Storage, Consistency, and Resiliency
Storage model
- Every table is sharded across the cluster.
- Optional partitioning splits table data further by partition keys (for lifecycle and pruning).
- Each shard persists as a Lucene-backed index composed of immutable segments.
- Writes are first recorded in the translog and then materialized into new segments during refresh cycles.
- Background merge policies compact smaller segments into larger ones to maintain query efficiency.
- Writes pass through journal/translog before durable segment transitions.
- Replicas store independent shard copies for fault tolerance and read scalability.
Write path

Write-path notes:
- Primary shard validates and applies writes first.
- Replication can operate in synchronous or quorum acknowledgement modes.
- The write is considered successful once the configured number of shard copies (primary + replicas) confirm persistence.
- Under backpressure/failures, retries and recovery paths preserve consistency semantics at shard level.
Read path types
- Primary-key direct lookup path: immediate visibility semantics for key-based fetch/update loops.
- Search-style path (secondary attributes/full scans): near-real-time visibility with refresh cycles.
Use REFRESH TABLE when deterministic immediate search visibility is required.
Read/visibility decision table
| Requirement | Recommended pattern | Tradeoff |
|---|---|---|
| Immediate key-based verification after write | Primary-key lookup path | Works for key access, not broad search scans. |
| Immediate search visibility for user-facing query | REFRESH TABLE after write batch |
Extra refresh overhead if overused. |
| Maximum ingest throughput | Rely on natural refresh cycle | Search visibility is near-real-time, not immediate. |
Consistency model in practice
MonkDB does not provide multi-statement ACID transactions across arbitrary rows/tables.
Operationally important guarantees:
- Atomicity at row/document write unit.
- Durability via translog + shard replication.
- Near-real-time consistency for search readers.

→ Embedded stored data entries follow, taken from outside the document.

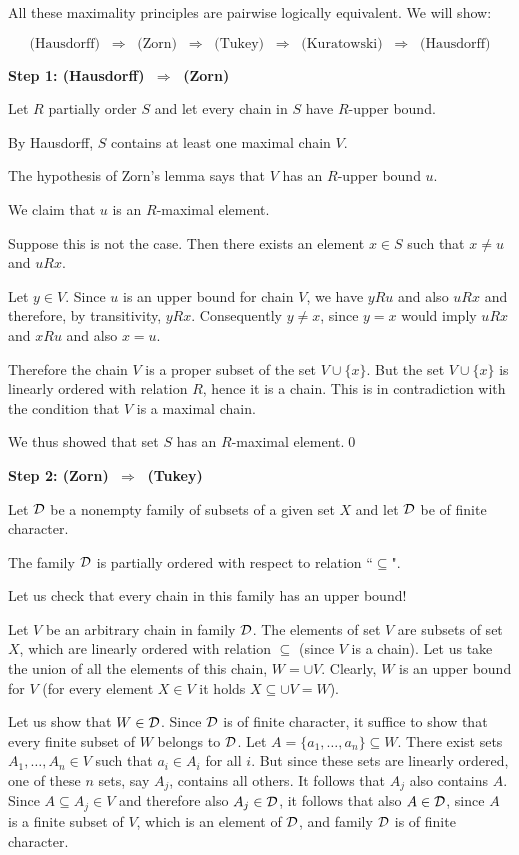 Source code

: \documentclass[11pt,paper=b5,footinclude,headinclude]{scrbook} %
\def\sledi {{~\Rightarrow~}}
\theoremstyle{remark}
\theoremstyle{definition} %
\theoremstyle{theorem} %
\begin{document}
\bigskip

All these maximality principles are pairwise logically equivalent.
We will show:

$$\textrm{(Hausdorff) $\sledi$ (Zorn) $\sledi$ (Tukey) $\sledi$ (Kuratowski) $\sledi$ (Hausdorff)}$$


\bigskip
\textbf{ Step 1: (Hausdorff) $\sledi$ (Zorn)}

Let $R$ partially order $S$ and let every chain in $S$ have $R$-upper bound.

By Hausdorff, $S$ contains at least one maximal chain $V$.

The hypothesis of Zorn's lemma says that $V$ has an $R$-upper bound $u$.

We claim that $u$ is an $R$-maximal element.

Suppose this is not the case.
Then there exists an element $x\in S$ such that $x\neq u$ and $uRx$.

Let $y\in V$. Since $u$ is an upper bound for chain $V$, we have $yRu$ and also $uRx$ and
therefore, by transitivity, $yRx$. Consequently $y\neq x$, since $y=x$ would imply $uRx$ and $xRu$ and also $x = u$.

Therefore the chain $V$ is a proper subset of the set $V\cup \{x\}$. But the set $V\cup \{x\}$ is linearly ordered with relation $R$, hence it is a chain.
This is in contradiction with the condition that $V$ is a maximal chain.

We thus showed that set $S$ has an $R$-maximal element.\qed

\bigskip
\textbf{ Step 2: (Zorn) $\sledi$ (Tukey)}

Let  ${\cal D}$ be a nonempty family of subsets of a given set $X$ and let ${\cal D}$ be of finite character.

The family ${\cal D}$ is partially ordered with respect to relation ``$\subseteq$".

Let us check that every chain in this family has an upper bound!

Let $V$ be an arbitrary chain in family ${\cal D}$.
The elements of set $V$ are subsets of set $X$, which are linearly ordered with relation $\subseteq$
(since $V$ is a chain).
Let us take the union of all the elements of this chain, $W = \cup V$.
Clearly, $W$ is an upper bound for $V$ (for every element $X\in V$ it holds $X\subseteq \cup V = W$).

Let us show that $W\in{\cal D}$. Since ${\cal D}$ is of finite character, it suffice to show that every finite subset of
$W$ belongs to ${\cal D}$.
Let $A=\{a_1,\ldots, a_n\}\subseteq W$. There exist sets $A_1,\ldots, A_n\in V$ such that $a_i\in A_i$ for all $i$.
But since these sets are linearly ordered, one of these $n$ sets, say $A_j$, contains all others.
It follows that $A_j$ also contains $A$. Since $A\subseteq A_j\in V$ and therefore also  $A_j\in {\cal D}$,
it follows that also $A\in {\cal D}$, since $A$ is a finite subset of $V$, which is an element of
${\cal D}$, and family ${\cal D}$ is of finite character.
\end{document}
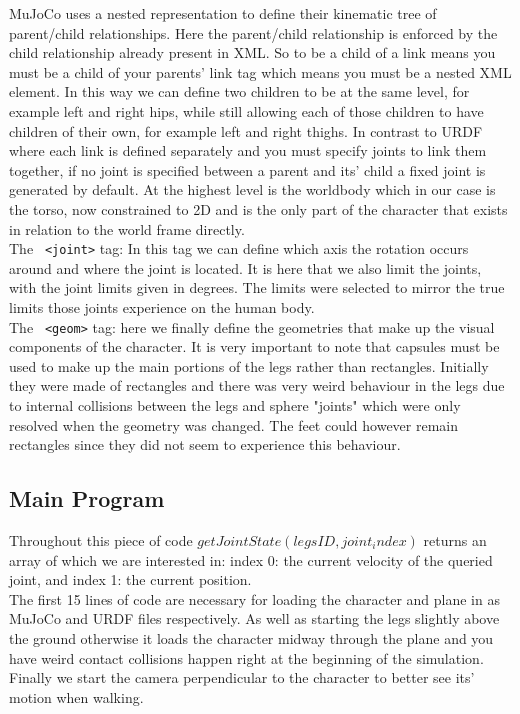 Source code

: \documentclass[12pt, a4paper]{article}
\begin{document}
MuJoCo uses a nested representation to define their kinematic tree of parent/child relationships. Here the parent/child relationship is enforced by the child relationship already present in XML. So to be a child of a link means you must be a child of your parents' link tag which means you must be a nested XML element. In this way we can define two children to be at the same level, for example left and right hips, while still allowing each of those children to have children of their own, for example left and right thighs. In contrast to URDF where each link is defined separately and you must specify joints to link them together, if no joint is specified between a parent and its' child a fixed joint is generated by default.  At the highest level is the worldbody which in our case is the torso, now constrained to 2D and is the only part of the character that exists in relation to the world frame directly.\\

The \verb; <joint>; tag: In this tag we can define which axis the rotation occurs around and where the joint is located. It is here that we also limit the joints, with the joint limits given in degrees. The limits were selected to mirror the true limits those joints experience on the human body. \\

The \verb; <geom>; tag: here we finally define the geometries that make up the visual components of the character. It is very important to note that capsules must be used to make up the main portions of the legs rather than rectangles. Initially they were made of rectangles and there was very weird behaviour in the legs due to internal collisions between the legs and sphere "joints" which were only resolved when the geometry was changed. The feet could however remain rectangles since they did not seem to experience this behaviour.\\ 

\subsection{Main Program}

Throughout this piece of code $getJointState(legsID, joint_index)$ returns an array of which we are interested in: index 0: the current velocity of the queried joint, and index 1: the current position.\\

The first 15 lines of code are necessary for loading the character and plane in as MuJoCo and URDF files respectively. As well as starting the legs slightly above the ground otherwise it loads the character midway through the plane and you have weird contact collisions happen right at the beginning of the simulation. Finally we start the camera perpendicular to the character to better see its' motion when walking.\\
\end{document}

- Stronger immediate behavior for point-lookups by key.
MVCC and optimistic concurrency
MonkDB uses MVCC-style versioned document semantics suitable for optimistic concurrency patterns.
Typical pattern:
- Read current row version/state.
- Write with expected version constraints (application/API path).
- Retry if conflict occurs.
Refresh and visibility model
A refresh makes newly indexed segments visible to search readers without requiring a full disk flush. For deterministic user flows:
- trigger
REFRESH TABLE <table>after critical writes when immediate search visibility is required - keep refresh usage scoped to avoid excessive refresh overhead
Example:
INSERT INTO doc.orders (id, amount) VALUES ('o-1', 120.0);
REFRESH TABLE doc.orders;
SELECT * FROM doc.orders WHERE id = 'o-1';
Resiliency mechanics
- Replica promotion on primary loss.
- Automatic shard recovery and relocation after node events.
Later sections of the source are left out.